Júlia Varandas (140121205)- A Revolução Silenciosa do Contencioso Administrativo


A impugnação de atos administrativos é o mecanismo através do qual se permite o controlo jurisdicional sobre a atuação da Administração Pública. Esta área é regulada, pelo artigo 50º do Código de Processo nos Tribunais Administrativos (CPTA), que prevê que a impugnação possa ter como objetivo a declaração de nulidade ou a anulação do ato administrativo, dependendo da natureza do vício que o afeta.

Conforme o artigo 50º/4, do CPTA, as ações de impugnação podem visar a nulidade ou a anulação de atos administrativos. A nulidade resulta em sentenças declarativas, enquanto a anulação gera sentenças constitutivas. Para além disso, é importante sublinhar que as situações de inexistência de atos administrativos não são, tecnicamente, objeto de impugnação, pois, na ausência de ato administrativo, não há objeto a questionar.

Esta distinção reflete a intenção do legislador de conferir especial rigor ao tratamento das ações de impugnação, num reconhecimento da importância histórica do antigo Recurso de Anulação.

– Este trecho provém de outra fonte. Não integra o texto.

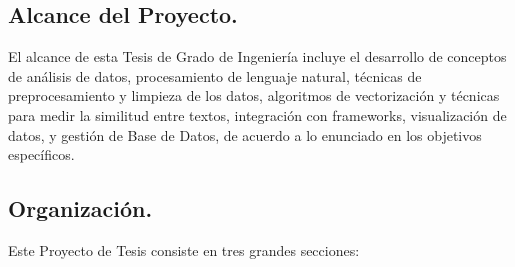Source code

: \documentclass[12pt,a4paper]{article}
\begin{document}
\cleardoublepage    %

\subsection{Alcance del Proyecto.}
El alcance de esta Tesis de Grado de Ingeniería incluye el desarrollo de conceptos de análisis de datos, procesamiento de lenguaje natural, técnicas de preprocesamiento y limpieza de los datos, algoritmos de vectorización y técnicas para medir la similitud entre textos, integración con frameworks, visualización de datos, y gestión de Base de Datos, de acuerdo a lo enunciado en los objetivos específicos.

\subsection{Organización.}
Este Proyecto de Tesis consiste en tres grandes secciones:
\end{document}
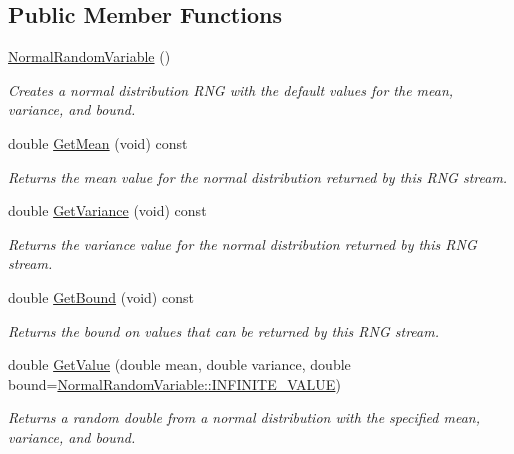 \subsection*{Public Member Functions}
\begin{DoxyCompactItemize}
\item 
\hyperlink{classns3_1_1NormalRandomVariable_af741336427b831b41a5e1595156aeb39}{Normal\+Random\+Variable} ()
\begin{DoxyCompactList}\small\item\em Creates a normal distribution R\+NG with the default values for the mean, variance, and bound. \end{DoxyCompactList}\item 
double \hyperlink{classns3_1_1NormalRandomVariable_a4855e57cd04c880a79b4139defbe1f25}{Get\+Mean} (void) const 
\begin{DoxyCompactList}\small\item\em Returns the mean value for the normal distribution returned by this R\+NG stream. \end{DoxyCompactList}\item 
double \hyperlink{classns3_1_1NormalRandomVariable_a3792b2cf1093c17ecf92a43e6894124e}{Get\+Variance} (void) const 
\begin{DoxyCompactList}\small\item\em Returns the variance value for the normal distribution returned by this R\+NG stream. \end{DoxyCompactList}\item 
double \hyperlink{classns3_1_1NormalRandomVariable_af145cba3b62a35bc5878a02b1d782ff5}{Get\+Bound} (void) const 
\begin{DoxyCompactList}\small\item\em Returns the bound on values that can be returned by this R\+NG stream. \end{DoxyCompactList}\item 
double \hyperlink{classns3_1_1NormalRandomVariable_a0134d131477bc439cc6ff7cbe84b03a9}{Get\+Value} (double mean, double variance, double bound=\hyperlink{classns3_1_1NormalRandomVariable_a813486b91a0d043421a54e47f112b343}{Normal\+Random\+Variable\+::\+I\+N\+F\+I\+N\+I\+T\+E\+\_\+\+V\+A\+L\+UE})
\begin{DoxyCompactList}\small\item\em Returns a random double from a normal distribution with the specified mean, variance, and bound. \end{DoxyCompactList}\item 

\end{DoxyCompactItemize}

Este recurso, embora denominado como tal, não configurava verdadeiramente um recurso judicial em sentido estrito, mas antes um meio processual inaugural para a apreciação jurisdicional de litígios administrativos.

Historicamente, o Recurso de Anulação era entendido como a primeira definição de Direito em matéria administrativa, assegurando a separação entre a Administração e a Justiça. Contudo, este instrumento apresentava limitações significativas, como a inexistência de continuidade entre a ação administrativa e a apreciação jurisdicional. O juiz, no âmbito deste recurso, não se limitava a analisar o Direito aplicado pela Administração, mas também tinha competência para avaliar os factos do caso.

Outro aspeto que marcava o Recurso de Anulação era o efeito limitado da anulação do ato. Este efeito, essencialmente demolitório, não assegurava a plena satisfação das pretensões dos particulares, especialmente em situações em que o ato administrativo já tinha sido executado. Um exemplo clássico é o da ordem de demolição de um edifício: mesmo que a anulação do ato fosse decretada, o particular não seria automaticamente restituído à situação anterior, uma vez que a demolição já teria ocorrido.

A reforma do contencioso administrativo veio, assim, substituir o antigo Recurso de Anulação pela atual ação de impugnação de atos administrativos, introduzindo um modelo que permite a apreciação da totalidade da relação jurídica administrativa. Esta evolução representa um progresso significativo, pois permite que a Administração seja condenada não apenas à anulação do ato, mas também à reposição da situação anterior e à plena tutela dos direitos do particular.

Um dos avanços introduzidos pelo artigo 4º do CPTA é a admissibilidade da cumulação de pedidos na ação administrativa. Esta cumulação pode ser classificada como real ou aparente. Na cumulação real, cada pedido tem uma expressão económica própria. Já na cumulação aparente, os pedidos dizem respeito a uma única utilidade económica.

O Prof. Miguel Teixeira de Sousa observa que, no contexto do contencioso administrativo, a maioria das situações corresponde a casos de cumulação aparente. Esta peculiaridade tem origem na tradição do antigo Recurso de Anulação, que influenciou a estruturação dos pedidos no contencioso atual. A enumeração legal dos pedidos, por vezes, reflete uma perceção mais abrangente do que se observa em outros domínios processuais, ampliando o objeto da apreciação jurisdicional da simples anulação do ato para o juízo sobre toda a relação jurídica administrativa.

A impugnação de atos administrativos desempenha um papel essencial na defesa dos direitos dos particulares face à Administração Pública. A evolução do sistema jurídico português, que culminou na extinção do Recurso de Anulação e na instituição de ações mais abrangentes de impugnação, reflete uma preocupação crescente em garantir uma tutela efetiva e integral dos direitos dos cidadãos. Com a possibilidade de apreciação da totalidade da relação jurídica e a admissibilidade de diversos pedidos cumulados, o atual modelo assegura maior eficácia e justiça na resolução dos litígios administrativos.